The competition is the Mamamia Food Blogger Idol Competition. The requirement was to use the delicious Rachel’s Low Fat Yoghurt in a unique recipe and this is what I said and did…….

Do you know Rachel? Well, no, I don’t either but I just created these easy (yes they are), gluten free, low fat, low carb, low fuss, but high deliciousness “Light & Lovely Rachel’s Yoghurt & Rhubarb Souffles” in her honour. I always love a recipe that looks impressive but is actually simple to make. You could have these any time, my kids taste tested them after school (they got the thumbs up) but these are perfect, I think, for lunch with the Ladies, a “high tea” treat or for something a little sweet at the end of a dinner party. They can be made in two stages, a compote and then the souffle so that you can make most of it ahead of time.

So, how do you make these lovely things? I promise you they are far easier than they look, really. I used Rachel’s “Wild Strawberry & Rhubarb” yoghurt for this as it’s rhubarb season but you could make a compote out of any of the other amazing flavours as well.


Part 1 – Compote

2 minutes prep time, 5 minutes cooking time, 2 hours resting time

What you need; this can be made up to 2 days ahead and refrigerated but does need to made at least 2  – 3 hours of when actually want to use it in the souffle.

400 g rhubarb, washed and roughly chopped

Zest & juice of 1/2 orange (also in season at the moment)

1 Tbsp raw sugar (the extra sweetness will come with the yoghurt)

500 ml water (enough to cover the rhubarb)

What you do:

Put all the ingredients in a saucepan, bring to the boil then simmer for 5 minutes. Take off the heat and cool for 5 – 10 minutes.

Line a strainer with a muslin cloth if you have one or a dishcloth (new & clean) and place over a bowl or wide jug.  Pour the stewed rhubarb into the lined strainer and let it drain for a couple of hours.  Don’t push it through as you want a clear syrup at underneath.


Pour the syrup into a bottle to use later on, makes a great cordial with sparkling water for the kids or as a syrup to go in Proscecco which is a perfect accompaniment for the souffles. The compote that is left in the strainer can be put in a bowl in the fridge – you should have about 2 1/2+ cups and you only will need 1 1/2 for the souffles. As a suggestion for the rest, you could have it for breakfast with Rachel’s Yoghurt and some museli or LSA sprinkled on top, a healthy, nutritious and filling start to the day.

Part 2 – The Souffle

 10 minutes prep time, 10 minutes cooking time, eaten in 60 seconds!

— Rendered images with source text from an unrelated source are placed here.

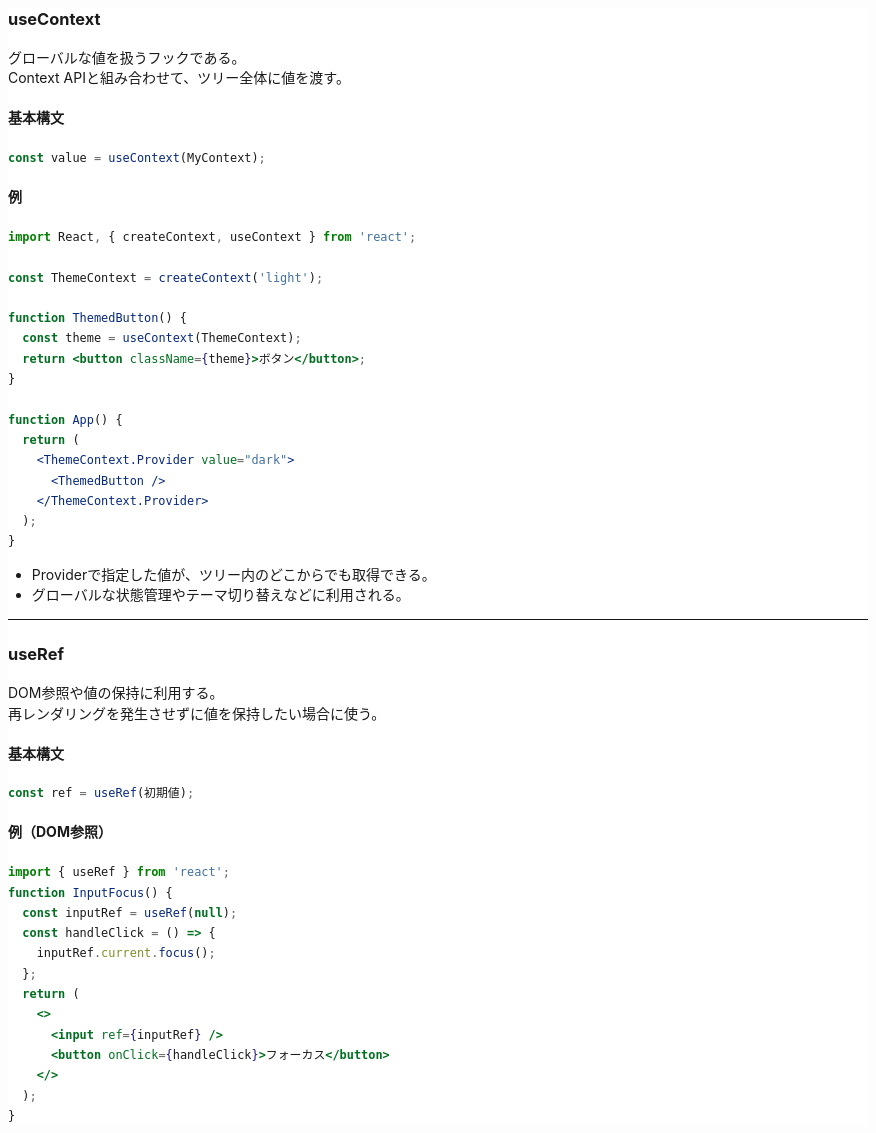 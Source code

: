 
### useContext

グローバルな値を扱うフックである。  
Context APIと組み合わせて、ツリー全体に値を渡す。

#### 基本構文

```jsx
const value = useContext(MyContext);
```

#### 例

```jsx
import React, { createContext, useContext } from 'react';

const ThemeContext = createContext('light');

function ThemedButton() {
  const theme = useContext(ThemeContext);
  return <button className={theme}>ボタン</button>;
}

function App() {
  return (
    <ThemeContext.Provider value="dark">
      <ThemedButton />
    </ThemeContext.Provider>
  );
}
```

- Providerで指定した値が、ツリー内のどこからでも取得できる。
- グローバルな状態管理やテーマ切り替えなどに利用される。

---

### useRef

DOM参照や値の保持に利用する。  
再レンダリングを発生させずに値を保持したい場合に使う。

#### 基本構文

```jsx
const ref = useRef(初期値);
```

#### 例（DOM参照）

```jsx
import { useRef } from 'react';
function InputFocus() {
  const inputRef = useRef(null);
  const handleClick = () => {
    inputRef.current.focus();
  };
  return (
    <>
      <input ref={inputRef} />
      <button onClick={handleClick}>フォーカス</button>
    </>
  );
}
```
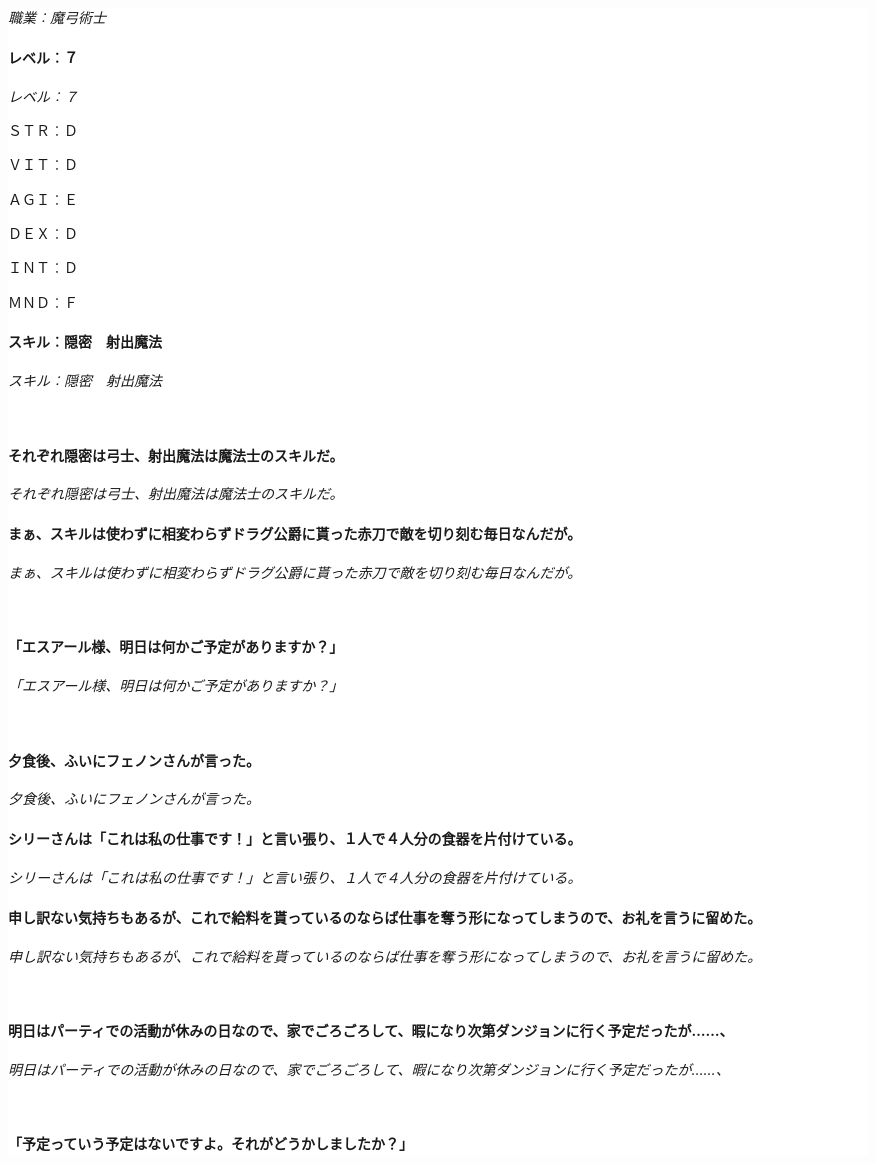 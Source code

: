 *職業︰魔弓術士*

#### レベル︰７

*レベル︰７*

ＳＴＲ︰Ｄ

ＶＩＴ︰Ｄ

ＡＧＩ︰Ｅ

ＤＥＸ︰Ｄ

ＩＮＴ︰Ｄ

ＭＮＤ︰Ｆ

#### スキル︰隠密　射出魔法

*スキル︰隠密　射出魔法*

&nbsp;

#### それぞれ隠密は弓士、射出魔法は魔法士のスキルだ。

*それぞれ隠密は弓士、射出魔法は魔法士のスキルだ。*

#### まぁ、スキルは使わずに相変わらずドラグ公爵に貰った赤刀で敵を切り刻む毎日なんだが。

*まぁ、スキルは使わずに相変わらずドラグ公爵に貰った赤刀で敵を切り刻む毎日なんだが。*

&nbsp;

#### 「エスアール様、明日は何かご予定がありますか？」

*「エスアール様、明日は何かご予定がありますか？」*

&nbsp;

#### 夕食後、ふいにフェノンさんが言った。

*夕食後、ふいにフェノンさんが言った。*

#### シリーさんは「これは私の仕事です！」と言い張り、１人で４人分の食器を片付けている。

*シリーさんは「これは私の仕事です！」と言い張り、１人で４人分の食器を片付けている。*

#### 申し訳ない気持ちもあるが、これで給料を貰っているのならば仕事を奪う形になってしまうので、お礼を言うに留めた。

*申し訳ない気持ちもあるが、これで給料を貰っているのならば仕事を奪う形になってしまうので、お礼を言うに留めた。*

&nbsp;

#### 明日はパーティでの活動が休みの日なので、家でごろごろして、暇になり次第ダンジョンに行く予定だったが……、

*明日はパーティでの活動が休みの日なので、家でごろごろして、暇になり次第ダンジョンに行く予定だったが……、*

&nbsp;

#### 「予定っていう予定はないですよ。それがどうかしましたか？」
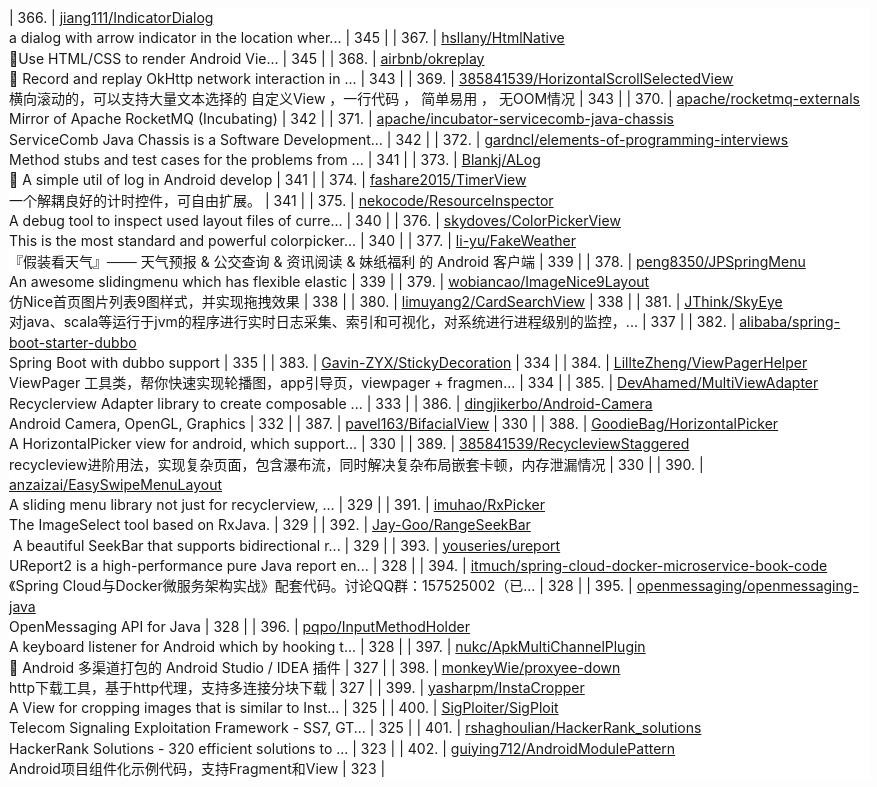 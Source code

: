 | 366. | [jiang111/IndicatorDialog](https://github.com/jiang111/IndicatorDialog) <br/>a dialog with arrow indicator in the location wher... | 345 |
| 367. | [hsllany/HtmlNative](https://github.com/hsllany/HtmlNative) <br/>:page_with_curl:Use HTML/CSS to render Android Vie... | 345 |
| 368. | [airbnb/okreplay](https://github.com/airbnb/okreplay) <br/>📼 Record and replay OkHttp network interaction in ... | 343 |
| 369. | [385841539/HorizontalScrollSelectedView](https://github.com/385841539/HorizontalScrollSelectedView) <br/>横向滚动的，可以支持大量文本选择的 自定义View ，一行代码 ， 简单易用 ， 无OOM情况 | 343 |
| 370. | [apache/rocketmq-externals](https://github.com/apache/rocketmq-externals) <br/>Mirror of Apache RocketMQ (Incubating) | 342 |
| 371. | [apache/incubator-servicecomb-java-chassis](https://github.com/apache/incubator-servicecomb-java-chassis) <br/>ServiceComb Java Chassis is a Software Development... | 342 |
| 372. | [gardncl/elements-of-programming-interviews](https://github.com/gardncl/elements-of-programming-interviews) <br/>Method stubs and test cases for the problems from ... | 341 |
| 373. | [Blankj/ALog](https://github.com/Blankj/ALog) <br/>:pencil: A simple util of log in Android develop | 341 |
| 374. | [fashare2015/TimerView](https://github.com/fashare2015/TimerView) <br/>一个解耦良好的计时控件，可自由扩展。 | 341 |
| 375. | [nekocode/ResourceInspector](https://github.com/nekocode/ResourceInspector) <br/>A debug tool to inspect used layout files of curre... | 340 |
| 376. | [skydoves/ColorPickerView](https://github.com/skydoves/ColorPickerView) <br/>This is the most standard and powerful colorpicker... | 340 |
| 377. | [li-yu/FakeWeather](https://github.com/li-yu/FakeWeather) <br/>『假装看天气』─── 天气预报 & 公交查询 & 资讯阅读 & 妹纸福利 的 Android 客户端 | 339 |
| 378. | [peng8350/JPSpringMenu](https://github.com/peng8350/JPSpringMenu) <br/>An awesome slidingmenu which has flexible elastic | 339 |
| 379. | [wobiancao/ImageNice9Layout](https://github.com/wobiancao/ImageNice9Layout) <br/>仿Nice首页图片列表9图样式，并实现拖拽效果 | 338 |
| 380. | [limuyang2/CardSearchView](https://github.com/limuyang2/CardSearchView)  | 338 |
| 381. | [JThink/SkyEye](https://github.com/JThink/SkyEye) <br/>对java、scala等运行于jvm的程序进行实时日志采集、索引和可视化，对系统进行进程级别的监控，... | 337 |
| 382. | [alibaba/spring-boot-starter-dubbo](https://github.com/alibaba/spring-boot-starter-dubbo) <br/>Spring Boot with dubbo support | 335 |
| 383. | [Gavin-ZYX/StickyDecoration](https://github.com/Gavin-ZYX/StickyDecoration)  | 334 |
| 384. | [LillteZheng/ViewPagerHelper](https://github.com/LillteZheng/ViewPagerHelper) <br/>ViewPager 工具类，帮你快速实现轮播图，app引导页，viewpager + fragmen... | 334 |
| 385. | [DevAhamed/MultiViewAdapter](https://github.com/DevAhamed/MultiViewAdapter) <br/>Recyclerview Adapter library to create composable ... | 333 |
| 386. | [dingjikerbo/Android-Camera](https://github.com/dingjikerbo/Android-Camera) <br/>Android Camera, OpenGL, Graphics | 332 |
| 387. | [pavel163/BifacialView](https://github.com/pavel163/BifacialView)  | 330 |
| 388. | [GoodieBag/HorizontalPicker](https://github.com/GoodieBag/HorizontalPicker) <br/>A HorizontalPicker view for android, which support... | 330 |
| 389. | [385841539/RecycleviewStaggered](https://github.com/385841539/RecycleviewStaggered) <br/>recycleview进阶用法，实现复杂页面，包含瀑布流，同时解决复杂布局嵌套卡顿，内存泄漏情况 | 330 |
| 390. | [anzaizai/EasySwipeMenuLayout](https://github.com/anzaizai/EasySwipeMenuLayout) <br/>A sliding menu library not just for recyclerview, ... | 329 |
| 391. | [imuhao/RxPicker](https://github.com/imuhao/RxPicker) <br/>The ImageSelect tool based on RxJava. | 329 |
| 392. | [Jay-Goo/RangeSeekBar](https://github.com/Jay-Goo/RangeSeekBar) <br/> A beautiful SeekBar that supports bidirectional r... | 329 |
| 393. | [youseries/ureport](https://github.com/youseries/ureport) <br/>UReport2 is a high-performance pure Java report en... | 328 |
| 394. | [itmuch/spring-cloud-docker-microservice-book-code](https://github.com/itmuch/spring-cloud-docker-microservice-book-code) <br/>《Spring Cloud与Docker微服务架构实战》配套代码。讨论QQ群：157525002（已... | 328 |
| 395. | [openmessaging/openmessaging-java](https://github.com/openmessaging/openmessaging-java) <br/>OpenMessaging API for Java | 328 |
| 396. | [pqpo/InputMethodHolder](https://github.com/pqpo/InputMethodHolder) <br/>A keyboard listener for Android which by hooking t... | 328 |
| 397. | [nukc/ApkMultiChannelPlugin](https://github.com/nukc/ApkMultiChannelPlugin) <br/>🚀 Android 多渠道打包的 Android Studio / IDEA 插件 | 327 |
| 398. | [monkeyWie/proxyee-down](https://github.com/monkeyWie/proxyee-down) <br/>http下载工具，基于http代理，支持多连接分块下载 | 327 |
| 399. | [yasharpm/InstaCropper](https://github.com/yasharpm/InstaCropper) <br/>A View for cropping images that is similar to Inst... | 325 |
| 400. | [SigPloiter/SigPloit](https://github.com/SigPloiter/SigPloit) <br/>Telecom Signaling Exploitation Framework - SS7, GT... | 325 |
| 401. | [rshaghoulian/HackerRank_solutions](https://github.com/rshaghoulian/HackerRank_solutions) <br/>HackerRank Solutions - 320 efficient solutions to ... | 323 |
| 402. | [guiying712/AndroidModulePattern](https://github.com/guiying712/AndroidModulePattern) <br/>Android项目组件化示例代码，支持Fragment和View | 323 |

Serves 4 in 1 cup size ramekins or 6 in mini expresso cup size ramekins

What you need:

1 1/2 C rhubarb compote

1 1/2 C Rachel’s Wild Strawberry & Rhubarb low fat yoghurt

3 egg whites

1 /4 C raw caster sugar

Melted butter to grease ramekins

Extra Rachel’s Wild Strawberry & Rhubarb Yoghurt to serve



Preheat oven to 200 degrees C.  Grease 4 1C ramekins or 6 expresso size cups with the melted butter.

Combine the compote and Rachel’s yoghurt.

Whisk eggwhites and 1/4 C sugar in a bowl until it thickens and forms peaks – about 5 – 7 minutes. Tip always use a very clean metal bowl and make sure no yolk gets in.

Fold about 3/4 of the egg white into the yoghurt compote mix – it will look like this..


Divide the yoghurt mix between the ramekins and then top with the extra egg white.

Bake in the oven for 10 minutes or until they have risen and the top has formed a crust


Ta Dah! Light and fluffy souffle’s

Serve with a dollop of Rachel’s Wild Strawberry & Rhubarb Yoghurt and a glass of Prosecco with rhubarb syrup.


See that wasn’t so hard now was it?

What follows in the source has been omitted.